*Task instructions:* The data should be transcribed in its entirety, word for word.

[Source records]

------------

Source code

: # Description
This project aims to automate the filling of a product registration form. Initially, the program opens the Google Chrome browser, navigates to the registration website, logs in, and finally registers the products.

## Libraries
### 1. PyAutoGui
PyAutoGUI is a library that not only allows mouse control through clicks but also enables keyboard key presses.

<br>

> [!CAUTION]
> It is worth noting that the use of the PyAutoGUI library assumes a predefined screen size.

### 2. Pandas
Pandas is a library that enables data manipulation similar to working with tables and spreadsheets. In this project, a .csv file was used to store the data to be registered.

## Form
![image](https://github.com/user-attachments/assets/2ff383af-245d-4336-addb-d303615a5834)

------------

*Output of the exercise:*
Source code

: # Description
This project aims to automate the filling of a product registration form. Initially, the program opens the Google Chrome browser, navigates to the registration website, logs in, and finally registers the products.

## Libraries
### 1. PyAutoGui
PyAutoGUI is a library that not only allows mouse control through clicks but also enables keyboard key presses.

<br>

> [!CAUTION]
> It is worth noting that the use of the PyAutoGUI library assumes a predefined screen size.

### 2. Pandas
Pandas is a library that enables data manipulation similar to working with tables and spreadsheets. In this project, a .csv file was used to store the data to be registered.

## Form
![image](https://github.com/user-attachments/assets/2ff383af-245d-4336-addb-d303615a5834)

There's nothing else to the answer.